§ What the task requires
Nothing but an exact copy is wanted here: the line with "Edição: **2020**<br>" and all the lines that follow it in the entries below.

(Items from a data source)
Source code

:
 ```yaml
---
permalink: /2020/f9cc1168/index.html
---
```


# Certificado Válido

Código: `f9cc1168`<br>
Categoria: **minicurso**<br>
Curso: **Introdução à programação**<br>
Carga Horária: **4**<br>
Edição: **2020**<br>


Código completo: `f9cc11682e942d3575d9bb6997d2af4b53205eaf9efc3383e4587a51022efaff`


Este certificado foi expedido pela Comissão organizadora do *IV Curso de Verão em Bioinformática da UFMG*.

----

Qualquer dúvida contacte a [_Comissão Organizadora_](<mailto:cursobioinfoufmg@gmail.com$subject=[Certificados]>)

§ Written solution
Edição: **2020**<br>


Código completo: `f9cc11682e942d3575d9bb6997d2af4b53205eaf9efc3383e4587a51022efaff`


Este certificado foi expedido pela Comissão organizadora do *IV Curso de Verão em Bioinformática da UFMG*.

----

Qualquer dúvida contacte a [_Comissão Organizadora_](<mailto:cursobioinfoufmg@gmail.com$subject=[Certificados]>)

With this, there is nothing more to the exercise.